PairPlots - Outputs¶
So we were told that the output layer is something to consider. We have a very high dimensional output which I imagine will give us some problems. We will definitely have to reduce the dimensionality.
Profiles¶
Let's just look at the distribution of the data itself.
Y_na.head()
plt.figure(figsize=(50,50))
plt.imshow(Y_na.drop(meta_vars, axis=1).T, cmap='viridis')
# plt.xticks(labels=y.columns.values)
plt.show()
def plot_bbp_profile(dataframe: pd.DataFrame):
norm = colors.LogNorm(vmin=Y.values.min(), vmax=Y.values.max())
fig, ax = plt.subplots(figsize=(50,50))
ax.imshow(Y.T, cmap='viridis', norm=norm)
plt.show()
So first of all, we can't really see anything. So I'll have to adjust the scale a little bit. I'll use the log normal transformation.
import matplotlib.colors as colors
Y = Y_na.drop(meta_vars, axis=1)
norm = colors.LogNorm(vmin=Y.values.min(), vmax=Y.values.max())
plt.figure(figsize=(50,50))
plt.imshow(Y.T, cmap='viridis', norm=norm)
# plt.xticks(labels=y.columns.values)
plt.show()
So this is a bit better. I think I also see a lot less extreme values. So that's quite nice.
CONTROL GROUP II - Subtropical Gyres¶
So we will do the exact same analysis as above but for the 2nd control group. It will be less code because the functions are already above.
X_na, Y_na = load_control_data(control='stg')
X_features = X_na[CORE_VARS]
X_features.head()
X_features.describe()
Immediate note: we have less data. That's never the optimum solution. But it is what it is.
gpd_df = get_geodataframe(X_na)
gpd_df.head()
plot_geolocations(gpd_df)
Definitely interesting that the locations are way more spread out and in clustered regions. There is also some overlap in a particular region of the data.

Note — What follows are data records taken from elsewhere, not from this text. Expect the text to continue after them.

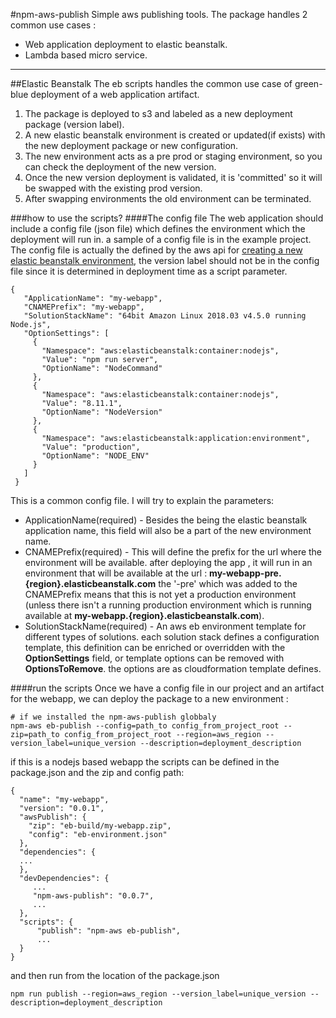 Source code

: #npm-aws-publish
Simple aws publishing tools. 
The package handles 2 common use cases :
* Web application deployment to elastic beanstalk.
* Lambda based micro service. 
---
##Elastic Beanstalk 
The eb scripts handles the common use case of green-blue deployment of a web application artifact. 
1. The package is deployed to s3 and labeled as a new deployment package (version label).
2. A new elastic beanstalk environment is created or updated(if exists) with the new deployment package or new configuration. 
3. The new environment acts as a pre prod or staging environment, so you can check the deployment of the new version.
4. Once the new version deployment is validated, it is 'committed' so it will be swapped with the existing prod version.
5. After swapping environments the old environment can be terminated.

###how to use the scripts?
####The config file 
The web application should include a config file (json file) which defines the environment which the deployment will run in.
a sample of a config file is in the example project. 
The config file is actually the defined by the aws api for [creating a new elastic beanstalk environment](https://docs.aws.amazon.com/elasticbeanstalk/latest/api/API_CreateEnvironment.html),
the version label should not be in the config file since it is determined in deployment time as a script parameter.
```
{
   "ApplicationName": "my-webapp",
   "CNAMEPrefix": "my-webapp",
   "SolutionStackName": "64bit Amazon Linux 2018.03 v4.5.0 running Node.js",
   "OptionSettings": [
     {
       "Namespace": "aws:elasticbeanstalk:container:nodejs",
       "Value": "npm run server",
       "OptionName": "NodeCommand"
     },
     {
       "Namespace": "aws:elasticbeanstalk:container:nodejs",
       "Value": "8.11.1",
       "OptionName": "NodeVersion"
     },
     {
       "Namespace": "aws:elasticbeanstalk:application:environment",
       "Value": "production",
       "OptionName": "NODE_ENV"
     }
   ]
 }
 ```
This is a common config file. I will try to explain the parameters:
* ApplicationName(required) - Besides the being the elastic beanstalk application name, this field will also be a part of the new environment name.
* CNAMEPrefix(required) - This will define the prefix for the url where the environment will be available. 
after deploying the app , it will run in an environment that will be available at the url : **my-webapp-pre.{region}.elasticbeanstalk.com** the '-pre' which was added to the CNAMEPrefix means that this is not yet a production environment 
(unless there isn't a running production environment which is running available at **my-webapp.{region}.elasticbeanstalk.com**).
* SolutionStackName(required) - An aws eb environment template for different types of solutions.
 each solution stack defines a configuration template, this definition can be enriched or overridden with the **OptionSettings** field, or template options can be removed with **OptionsToRemove**. the options are as cloudformation template defines.
 
 ####run the scripts
 Once we have a config file in our project and an artifact for the webapp, we can deploy the package to a new environment :
 
 ```
 # if we installed the npm-aws-publish globbaly
 npm-aws eb-publish --config=path_to config_from_project_root --zip=path_to config_from_project_root --region=aws_region --version_label=unique_version --description=deployment_description
```
if this is a nodejs based webapp the scripts can be defined in the package.json and the zip and config path:
```
{
  "name": "my-webapp",
  "version": "0.0.1",
  "awsPublish": {
    "zip": "eb-build/my-webapp.zip",
    "config": "eb-environment.json"
  },
  "dependencies": {
  ...
  },
  "devDependencies": {
     ...
     "npm-aws-publish": "0.0.7",
     ...
  },
  "scripts": {
      "publish": "npm-aws eb-publish",
      ...
  }
}
```
and then run from the location of the package.json 

 ```
 npm run publish --region=aws_region --version_label=unique_version --description=deployment_description
``` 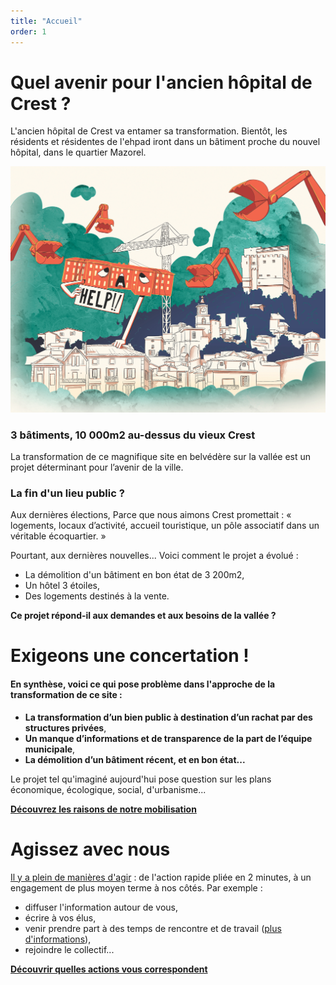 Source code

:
 ```yaml
---
title: "Accueil"
order: 1
---
```

# Quel avenir pour l'ancien hôpital de Crest ?

L'ancien hôpital de Crest va entamer sa transformation.
Bientôt, les résidents et résidentes de l'ehpad iront dans un bâtiment proche du nouvel hôpital, dans le quartier Mazorel.

![Ce lieu, public depuis 1789, est en passe de devenir intégralement privé.](https://raw.githubusercontent.com/noeems/test-website-repo-3796/0c14a3fd4e583e51b730f33ff7b0fc9f8556c6b3/images/Collectif-hop-couverture.jpeg)

### 3 bâtiments, 10 000m2 au-dessus du vieux Crest
La transformation de ce magnifique site en belvédère sur la vallée est un projet déterminant pour l’avenir de la ville.

### La fin d'un lieu public ?
Aux dernières élections, Parce que nous aimons Crest promettait : « logements, locaux d’activité, accueil touristique, un pôle associatif dans un véritable écoquartier. »

Pourtant, aux dernières nouvelles... Voici comment le projet a évolué : 
- La démolition d'un bâtiment en bon état de 3 200m2,
- Un hôtel 3 étoiles,
- Des logements destinés à la vente.

**Ce projet répond-il aux demandes et aux besoins de la vallée ?**

# Exigeons une concertation !

#### En synthèse, voici ce qui pose problème dans l'approche de la transformation de ce site :
- **La transformation d’un bien public à destination d’un rachat par des structures privées**,
- **Un manque d’informations et de transparence de la part de l’équipe municipale**,
- **La démolition d’un bâtiment récent, et en bon état...**

Le projet tel qu'imaginé aujourd'hui pose question sur les plans économique, écologique, social, d'urbanisme...

**[Découvrez les raisons de notre mobilisation](http://collectifhop.fr/pourquoi%20sommes-nous%20mobilises%20-.html)**

# Agissez avec nous
[Il y a plein de manières d'agir](http://collectifhop.fr/agir%20avec%20nous.html) : de l'action rapide pliée en 2 minutes, à un engagement de plus moyen terme à nos côtés.
Par exemple : 
- diffuser l'information autour de vous, 
- écrire à vos élus,
- venir prendre part à des temps de rencontre et de travail ([plus d'informations](http://collectifhop.fr/agir%20avec%20nous.html)),
- rejoindre le collectif...

**[Découvrir quelles actions vous correspondent](http://collectifhop.fr/agir%20avec%20nous.html)** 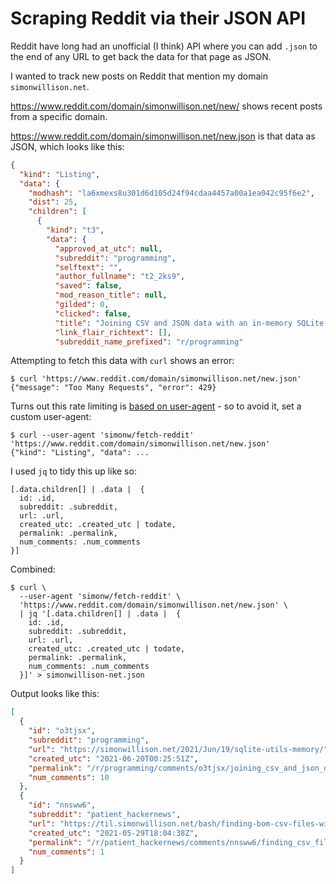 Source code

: # Scraping Reddit via their JSON API

Reddit have long had an unofficial (I think) API where you can add `.json` to the end of any URL to get back the data for that page as JSON.

I wanted to track new posts on Reddit that mention my domain `simonwillison.net`.

https://www.reddit.com/domain/simonwillison.net/new/ shows recent posts from a specific domain.

https://www.reddit.com/domain/simonwillison.net/new.json is that data as JSON, which looks like this:

```json
{
  "kind": "Listing",
  "data": {
    "modhash": "la6xmexs8u301d6d105d24f94cdaa4457a00a1ea042c95f6e2",
    "dist": 25,
    "children": [
      {
        "kind": "t3",
        "data": {
          "approved_at_utc": null,
          "subreddit": "programming",
          "selftext": "",
          "author_fullname": "t2_2ks9",
          "saved": false,
          "mod_reason_title": null,
          "gilded": 0,
          "clicked": false,
          "title": "Joining CSV and JSON data with an in-memory SQLite database",
          "link_flair_richtext": [],
          "subreddit_name_prefixed": "r/programming"
```
Attempting to fetch this data with `curl` shows an error:
```
$ curl 'https://www.reddit.com/domain/simonwillison.net/new.json'
{"message": "Too Many Requests", "error": 429}
```
Turns out this rate limiting is [based on user-agent](https://www.reddit.com/r/redditdev/comments/3qbll8/429_too_many_requests/) - so to avoid it, set a custom user-agent:

```
$ curl --user-agent 'simonw/fetch-reddit' 'https://www.reddit.com/domain/simonwillison.net/new.json'
{"kind": "Listing", "data": ...
```
I used `jq` to tidy this up like so:

```jq
[.data.children[] | .data |  {
  id: .id,
  subreddit: .subreddit,
  url: .url,
  created_utc: .created_utc | todate,
  permalink: .permalink,
  num_comments: .num_comments
}]
```
Combined:
```
$ curl \
  --user-agent 'simonw/fetch-reddit' \
  'https://www.reddit.com/domain/simonwillison.net/new.json' \
  | jq '[.data.children[] | .data |  {
    id: .id,
    subreddit: .subreddit,
    url: .url,
    created_utc: .created_utc | todate,
    permalink: .permalink,
    num_comments: .num_comments
  }]' > simonwillison-net.json
```
Output looks like this:
```json
[
  {
    "id": "o3tjsx",
    "subreddit": "programming",
    "url": "https://simonwillison.net/2021/Jun/19/sqlite-utils-memory/",
    "created_utc": "2021-06-20T00:25:51Z",
    "permalink": "/r/programming/comments/o3tjsx/joining_csv_and_json_data_with_an_inmemory_sqlite/",
    "num_comments": 10
  },
  {
    "id": "nnsww6",
    "subreddit": "patient_hackernews",
    "url": "https://til.simonwillison.net/bash/finding-bom-csv-files-with-ripgrep",
    "created_utc": "2021-05-29T18:04:38Z",
    "permalink": "/r/patient_hackernews/comments/nnsww6/finding_csv_files_that_start_with_a_bom_using/",
    "num_comments": 1
  }
]
```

plot_pairplots(X_features)
# normalized
X_norm = StandardScaler().fit_transform(X_features)
X_norm = pd.DataFrame(X_norm, columns=X_features.columns)
# plot data
plot_pairplots(X_norm)
Profiles¶
Y_na.head()
Y = Y_na.drop(meta_vars, axis=1)
plot_bbp_profile(Y)
So I see a bit more values that are statistically higher here. Not sure what that means but relatively speaking we have more spead in our data.